Key words: ß-Trypsin, Thermal denaturation, Differential scanning calorimetry
The biological activity of proteins depends on the structure and three-dimensional conformation of their polypeptide chains. These conformations are the result of the thermodynamically driven folding of the linear amino acid sequence, allowing proteins to change from a nonfunctional and unordered structure to a well-defined, compact and active form.

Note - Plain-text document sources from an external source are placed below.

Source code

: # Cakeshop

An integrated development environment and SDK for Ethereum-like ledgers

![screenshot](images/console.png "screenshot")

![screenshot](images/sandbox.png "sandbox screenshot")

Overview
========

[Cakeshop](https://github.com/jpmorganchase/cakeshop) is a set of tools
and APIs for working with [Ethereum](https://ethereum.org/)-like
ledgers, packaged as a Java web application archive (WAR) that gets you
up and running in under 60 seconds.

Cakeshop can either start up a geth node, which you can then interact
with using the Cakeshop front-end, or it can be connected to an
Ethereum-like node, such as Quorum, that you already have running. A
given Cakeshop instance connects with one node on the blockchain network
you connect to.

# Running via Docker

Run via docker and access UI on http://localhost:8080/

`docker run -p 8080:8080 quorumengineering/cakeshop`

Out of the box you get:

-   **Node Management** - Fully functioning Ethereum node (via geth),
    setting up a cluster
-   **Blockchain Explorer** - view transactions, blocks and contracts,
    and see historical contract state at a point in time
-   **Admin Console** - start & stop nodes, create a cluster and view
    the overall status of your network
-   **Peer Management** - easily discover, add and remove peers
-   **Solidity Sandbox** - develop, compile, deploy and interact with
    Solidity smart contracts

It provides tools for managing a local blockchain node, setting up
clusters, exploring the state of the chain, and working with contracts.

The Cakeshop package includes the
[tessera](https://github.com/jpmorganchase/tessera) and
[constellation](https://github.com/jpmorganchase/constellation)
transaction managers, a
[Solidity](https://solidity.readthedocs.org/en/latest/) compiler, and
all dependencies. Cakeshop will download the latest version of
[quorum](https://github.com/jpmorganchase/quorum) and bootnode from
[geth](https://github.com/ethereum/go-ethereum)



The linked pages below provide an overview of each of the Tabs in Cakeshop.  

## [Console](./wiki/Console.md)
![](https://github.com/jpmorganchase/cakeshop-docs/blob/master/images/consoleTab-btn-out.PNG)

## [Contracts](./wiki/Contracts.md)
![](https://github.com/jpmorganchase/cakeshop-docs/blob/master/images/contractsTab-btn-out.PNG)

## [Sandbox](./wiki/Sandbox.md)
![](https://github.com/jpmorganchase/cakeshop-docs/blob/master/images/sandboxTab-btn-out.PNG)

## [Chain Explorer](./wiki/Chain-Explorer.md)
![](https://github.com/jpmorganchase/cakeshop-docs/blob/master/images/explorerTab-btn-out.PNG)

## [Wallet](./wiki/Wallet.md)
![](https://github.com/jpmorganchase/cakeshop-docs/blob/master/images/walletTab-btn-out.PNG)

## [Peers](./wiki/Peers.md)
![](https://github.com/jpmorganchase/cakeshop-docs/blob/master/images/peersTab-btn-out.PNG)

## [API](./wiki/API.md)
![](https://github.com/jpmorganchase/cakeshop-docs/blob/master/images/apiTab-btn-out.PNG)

Although there is a great deal of interest in protein folding, we still have much to learn about the mechanisms involved in the process. The reversible process of protein folding and unfolding can be studied by various sensitive methods capable of detecting changes in protein structure. According to Jackson and Brandts (1), the two-state denaturation process that considers only the conformational extremes, i.e., the native and denatured forms of the protein, can be used for the analysis of small and simple three-dimensional structure proteins. Thermodynamic analysis is simplified if one can describe the denaturation process as a simple transition between two macroscopic states (native and denatured). In contrast, for large proteins, an increase in temperature induces unfolding of isolated domains, an event that cannot be regarded as a simple two-state process (2).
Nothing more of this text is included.